- TO DO
Read through the data and report every line in which the word "that" occurs.

[Collected data]
====================

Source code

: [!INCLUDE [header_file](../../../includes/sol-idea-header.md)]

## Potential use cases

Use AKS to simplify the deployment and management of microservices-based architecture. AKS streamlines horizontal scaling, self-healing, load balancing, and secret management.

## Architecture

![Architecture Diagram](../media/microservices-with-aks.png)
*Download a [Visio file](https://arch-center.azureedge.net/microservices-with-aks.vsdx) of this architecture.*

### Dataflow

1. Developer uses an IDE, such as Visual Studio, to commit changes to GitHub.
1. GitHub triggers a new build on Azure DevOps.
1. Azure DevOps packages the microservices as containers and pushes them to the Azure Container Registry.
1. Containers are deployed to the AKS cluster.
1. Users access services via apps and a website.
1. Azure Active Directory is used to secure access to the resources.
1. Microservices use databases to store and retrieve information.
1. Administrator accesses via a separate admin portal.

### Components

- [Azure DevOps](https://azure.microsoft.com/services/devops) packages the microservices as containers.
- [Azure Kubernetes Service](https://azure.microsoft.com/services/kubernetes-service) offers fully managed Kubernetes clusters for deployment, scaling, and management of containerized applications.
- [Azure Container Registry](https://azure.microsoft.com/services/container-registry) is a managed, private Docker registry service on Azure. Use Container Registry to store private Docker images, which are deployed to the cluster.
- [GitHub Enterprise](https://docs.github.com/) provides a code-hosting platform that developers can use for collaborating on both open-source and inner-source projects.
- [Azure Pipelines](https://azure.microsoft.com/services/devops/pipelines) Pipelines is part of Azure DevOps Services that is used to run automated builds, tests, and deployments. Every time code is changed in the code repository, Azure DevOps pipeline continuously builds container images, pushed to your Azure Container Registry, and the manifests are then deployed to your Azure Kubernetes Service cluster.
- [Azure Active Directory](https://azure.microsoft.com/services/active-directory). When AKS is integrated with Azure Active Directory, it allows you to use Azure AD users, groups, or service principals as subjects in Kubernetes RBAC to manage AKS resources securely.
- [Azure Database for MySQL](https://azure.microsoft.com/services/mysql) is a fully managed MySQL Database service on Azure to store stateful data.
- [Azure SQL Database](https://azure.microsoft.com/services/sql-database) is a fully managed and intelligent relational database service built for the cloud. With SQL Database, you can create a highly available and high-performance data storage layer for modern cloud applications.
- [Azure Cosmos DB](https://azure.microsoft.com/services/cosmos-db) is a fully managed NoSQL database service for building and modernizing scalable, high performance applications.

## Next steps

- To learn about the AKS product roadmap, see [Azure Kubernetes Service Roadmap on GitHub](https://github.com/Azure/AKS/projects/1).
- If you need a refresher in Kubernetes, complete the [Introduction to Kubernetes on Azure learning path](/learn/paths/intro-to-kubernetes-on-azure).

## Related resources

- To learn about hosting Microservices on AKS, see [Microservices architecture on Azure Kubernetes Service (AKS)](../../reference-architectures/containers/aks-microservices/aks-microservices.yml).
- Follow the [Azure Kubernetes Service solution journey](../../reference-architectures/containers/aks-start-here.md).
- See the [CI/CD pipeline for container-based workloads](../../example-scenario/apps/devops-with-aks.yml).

====================

- EXPECTED ANSWER
- [GitHub Enterprise](https://docs.github.com/) provides a code-hosting platform that developers can use for collaborating on both open-source and inner-source projects.
- [Azure Pipelines](https://azure.microsoft.com/services/devops/pipelines) Pipelines is part of Azure DevOps Services that is used to run automated builds, tests, and deployments. Every time code is changed in the code repository, Azure DevOps pipeline continuously builds container images, pushed to your Azure Container Registry, and the manifests are then deployed to your Azure Kubernetes Service cluster.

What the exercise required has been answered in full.